= Missouri State Public Defender =

U.S. State public defender office

Missouri State Public Defender (MSPD) provides legal representation to indigent individuals accused or convicted of crimes in Missouri at the levels of the state trial court, state appellate court, Missouri Supreme Court, and the United States Supreme Court.

==History==
The constitutional requirement for the public defender system at all levels of government was established in 1963 with the Supreme Court ruling Gideon v. Wainwright. The Missouri State Public Defender System was later established in 1972. By 1973, there were 14 public defender offices in the state of Missouri. In 1976, the Public Defender Commission was created to appoint full-time public defenders to four-year terms and to oversee the system. Legal representation was provided for felony, juvenile, and misdemeanor cases when the offence charged could result in jail time. By 1977, the total number of public defender offices had increased to 18.

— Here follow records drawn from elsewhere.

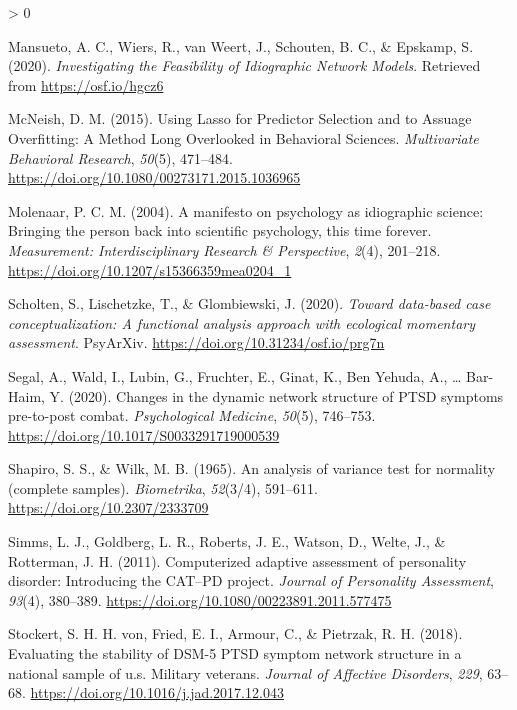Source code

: \documentclass[
  english,
  man]{apa6}
\newlength{\cslhangindent}
\newenvironment{CSLReferences}[2] %
 {%
  \setlength{\parindent}{0pt}
  \ifodd #1 \everypar{\setlength{\hangindent}{\cslhangindent}}\ignorespaces\fi
  \ifnum #2 > 0
  \setlength{\parskip}{#2\baselineskip}
  \fi
 }%
 {}
\begin{document}
\begin{CSLReferences}{1}{0}
\leavevmode\hypertarget{ref-MansuetoEtAl2020}{}%
Mansueto, A. C., Wiers, R., van Weert, J., Schouten, B. C., \& Epskamp, S. (2020). \emph{Investigating the Feasibility of Idiographic Network Models}. Retrieved from \url{https://osf.io/hgcz6}

\leavevmode\hypertarget{ref-McNeish2015}{}%
McNeish, D. M. (2015). Using Lasso for Predictor Selection and to Assuage Overfitting: A Method Long Overlooked in Behavioral Sciences. \emph{Multivariate Behavioral Research}, \emph{50}(5), 471--484. \url{https://doi.org/10.1080/00273171.2015.1036965}

\leavevmode\hypertarget{ref-Molenaar2004}{}%
Molenaar, P. C. M. (2004). A manifesto on psychology as idiographic science: Bringing the person back into scientific psychology, this time forever. \emph{Measurement: Interdisciplinary Research \& Perspective}, \emph{2}(4), 201--218. \url{https://doi.org/10.1207/s15366359mea0204_1}

\leavevmode\hypertarget{ref-ScholtenEtAl2020}{}%
Scholten, S., Lischetzke, T., \& Glombiewski, J. (2020). \emph{Toward data-based case conceptualization: A functional analysis approach with ecological momentary assessment}. PsyArXiv. \url{https://doi.org/10.31234/osf.io/prg7n}

\leavevmode\hypertarget{ref-SegalEtAl2020}{}%
Segal, A., Wald, I., Lubin, G., Fruchter, E., Ginat, K., Ben Yehuda, A., \ldots{} Bar-Haim, Y. (2020). Changes in the dynamic network structure of PTSD symptoms pre-to-post combat. \emph{Psychological Medicine}, \emph{50}(5), 746--753. \url{https://doi.org/10.1017/S0033291719000539}

\leavevmode\hypertarget{ref-ShapiroWilk1965}{}%
Shapiro, S. S., \& Wilk, M. B. (1965). An analysis of variance test for normality (complete samples). \emph{Biometrika}, \emph{52}(3/4), 591--611. \url{https://doi.org/10.2307/2333709}

\leavevmode\hypertarget{ref-SimmsEtAl2011}{}%
Simms, L. J., Goldberg, L. R., Roberts, J. E., Watson, D., Welte, J., \& Rotterman, J. H. (2011). Computerized adaptive assessment of personality disorder: Introducing the CAT--PD project. \emph{Journal of Personality Assessment}, \emph{93}(4), 380--389. \url{https://doi.org/10.1080/00223891.2011.577475}

\leavevmode\hypertarget{ref-vonStockertEtAl2018}{}%
Stockert, S. H. H. von, Fried, E. I., Armour, C., \& Pietrzak, R. H. (2018). Evaluating the stability of DSM-5 PTSD symptom network structure in a national sample of u.s. Military veterans. \emph{Journal of Affective Disorders}, \emph{229}, 63--68. \url{https://doi.org/10.1016/j.jad.2017.12.043}


\end{CSLReferences}
\end{document}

In 1982, a house bill amended the system with the creation of the Office of State Public Defender (OSPD) as an independent department of the judicial branch of state government. By 1987, 23 public defender offices existed and employed 233 people. The remainder of the state was served by contracts with private attorneys. At that time, the system provided representation in more than 41,000 cases annually.

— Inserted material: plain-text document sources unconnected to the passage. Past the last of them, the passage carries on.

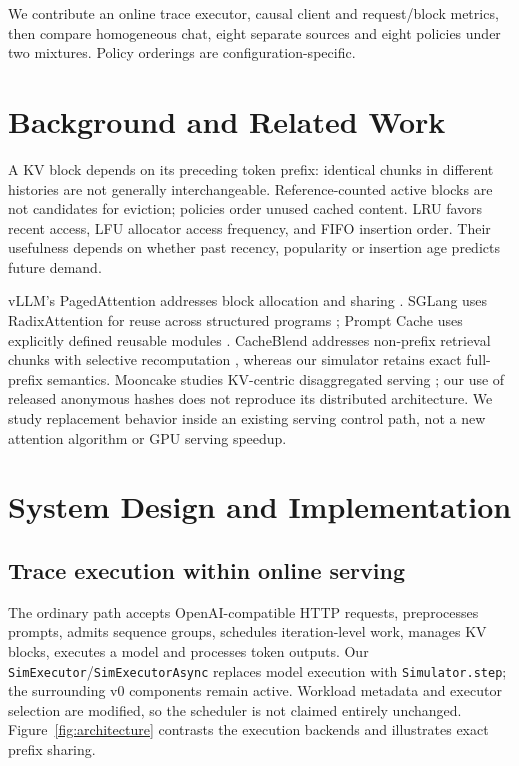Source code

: \documentclass{article}
\begin{document}
We contribute an online trace executor, causal client and request/block metrics, then compare homogeneous chat, eight separate sources and eight policies under two mixtures. Policy orderings are configuration-specific.

\section{Background and Related Work}
A KV block depends on its preceding token prefix: identical chunks in different histories are not generally interchangeable. Reference-counted active blocks are not candidates for eviction; policies order unused cached content. LRU favors recent access, LFU allocator access frequency, and FIFO insertion order. Their usefulness depends on whether past recency, popularity or insertion age predicts future demand.

vLLM's PagedAttention addresses block allocation and sharing \citep{kwon2023}. SGLang uses RadixAttention for reuse across structured programs \citep{sglang}; Prompt Cache uses explicitly defined reusable modules \citep{promptcache}. CacheBlend addresses non-prefix retrieval chunks with selective recomputation \citep{cacheblend}, whereas our simulator retains exact full-prefix semantics. Mooncake studies KV-centric disaggregated serving \citep{mooncakepaper}; our use of released anonymous hashes does not reproduce its distributed architecture. We study replacement behavior inside an existing serving control path, not a new attention algorithm or GPU serving speedup.

\section{System Design and Implementation}
\subsection{Trace execution within online serving}
The ordinary path accepts OpenAI-compatible HTTP requests, preprocesses prompts, admits sequence groups, schedules iteration-level work, manages KV blocks, executes a model and processes token outputs. Our \texttt{SimExecutor}/\texttt{SimExecutorAsync} replaces model execution with \texttt{Simulator.step}; the surrounding v0 components remain active. Workload metadata and executor selection are modified, so the scheduler is not claimed entirely unchanged. Figure~\ref{fig:architecture} contrasts the execution backends and illustrates exact prefix sharing.
\end{document}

===Public Defender System funding crisis===
In August 2016, Michael Barrett, then director of the Missouri State Public Defender System, invoked a provision of Missouri law allowing him to appoint any member of the state bar to represent an indigent defendant. He used that authority to assign the case to then-Governor Jay Nixon, in protest of Nixon’s decision to withhold $3.5 million in funding from the underfunded system. A Cole County judge ruled in December 2017 that Barrett lacked the authority to make the appointment, and Nixon never represented the defendant.

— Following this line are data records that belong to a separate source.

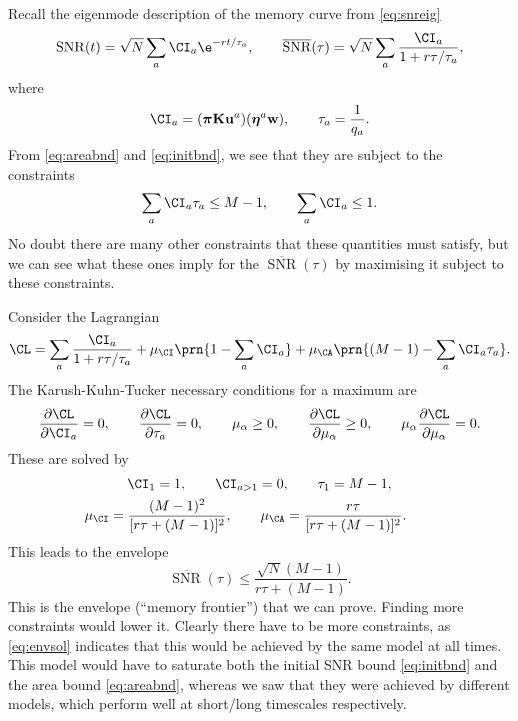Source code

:\documentclass[12pt]{article}
\newcommand{\eqm}{\pi}
\newcommand{\eq}{\boldsymbol{\eqm}}
\newcommand{\wm}{w}
\newcommand{\w}{\mathbf{\wm}}
\newcommand{\encm}{K}
\newcommand{\enc}{\mathbf{\encm}}
\newcommand{\evrm}{u}
\newcommand{\evr}{\mathbf{\evrm}}
\newcommand{\evlm}{\eta}
\newcommand{\evl}{\boldsymbol{\evlm}}
\DeclareMathOperator{\snr}{SNR}
\newcommand{\snrb}{\overline{\snr}}
\renewcommand{\pdiff}[2]{\frac{\partial #1}{\partial #2}}
\begin{document}
Recall the eigenmode description of the memory curve from \cref{eq:snreig}
%
\begin{equation*}
  \snr(t) = \sqrt{N} \sum_a \CI_a \e^{-rt/\tau_a},
  \qquad
  \snrb(\tau) = \sqrt{N} \sum_a \frac{\CI_a}{1+r\tau/\tau_a},
\end{equation*}
%
where
%
\begin{equation*}
  \CI_a = (\eq \enc \evr^a) (\evl^a \w),
  \qquad
  \tau_a = \frac{1}{q_a}.
\end{equation*}
%
From \eqref{eq:areabnd} and \eqref{eq:initbnd}, we see that they are subject to the constraints
%
\begin{equation}\label{eq:coeffconstr}
  \sum_a \CI_a \tau_a \leq M-1,
  \qquad
  \sum_a \CI_a \leq 1.
\end{equation}
%
No doubt there are many other constraints that these quantities must satisfy, but we can see what these ones imply for the \(\snrb(\tau)\) by maximising it subject to these constraints.

Consider the Lagrangian
%
\begin{equation}\label{eq:envlagrangian}
  \CL = \sum_a \frac{\CI_a}{1+r\tau/\tau_a} + \mu_\CI \prn{1 - \sum_a \CI_a} + \mu_\CA \prn{(M-1) - \sum_a \CI_a \tau_a}.
\end{equation}
%
The Karush-Kuhn-Tucker necessary conditions for a maximum are
%
\begin{equation}\label{eq:envKTcond}
  \pdiff{\CL}{\CI_a} = 0, \qquad
  \pdiff{\CL}{\tau_a} = 0, \qquad
  \mu_\alpha \geq 0, \qquad
  \pdiff{\CL}{\mu_\alpha} \geq 0, \qquad
  \mu_\alpha\pdiff{\CL}{\mu_\alpha} = 0.
\end{equation}
%
These are solved by
%
\begin{equation}\label{eq:envsol}
\begin{gathered}
  \CI_1 = 1, \qquad
  \CI_{a>1} = 0, \qquad
  \tau_1 = M-1, \\
  \mu_\CI = \frac{(M-1)^2}{[r\tau + (M-1)]^2}, \qquad
  \mu_\CA = \frac{r\tau}{[r\tau+(M-1)]^2}. \qquad
\end{gathered}
\end{equation}
%
This leads to the envelope
%
\begin{equation}\label{eq:env}
  \snrb(\tau) \leq \frac{\sqrt{N}(M-1)}{r\tau + (M-1)}.
\end{equation}
%
This is the envelope (``memory frontier'') that we can prove.
Finding more constraints would lower it.
Clearly there have to be more constraints, as \eqref{eq:envsol} indicates that this would be achieved by the same model at all times.
This model would have to saturate both the initial SNR bound \eqref{eq:initbnd} and the area bound \eqref{eq:areabnd}, whereas we saw that they were achieved by different models, which perform well at short/long timescales respectively.
\end{document}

The appointment followed a July 2016 legal action in which Barrett et al. challenge the constitutionality of restricting funds for indigent defense.
On December 26, 2017, Judge Victor Howard ruled that "because the public defender does not exercise judicial power, a withholding of expenditures to it by the governor (the executive) does not violate the separation of powers doctrine."
In an open letter to Nixon, Barrett cites Missouri Revised Statues Section 600.042.5(1)
as well as the 6th and 14th amendments to the United States Constitution as reason for the controversial action. Barrett blames Nixon for the underfunding and understaffing of the public defender system and chose to appoint him because he is "the one attorney in the state who not only created the problem, but is in a unique position to address it."
According to Barrett, the funding for "resources that assist with delivering legal services" have increased between 5 and 6% since 2009, while costs over the same period have increased 18%. The case load has increased by over 12% in the past year.
According to a 2008 report by the National Legal Aid & Defender Association, Missouri ranks 49th in per capita legal aid spending.
Ruth Petsch, Jackson County Missouri’s chief public defender, cites the lack funding for inadequate defense and 9 to 12 month delays in adjudication for indigent persons who often remain in jail and are unable to maintain active employment during that time.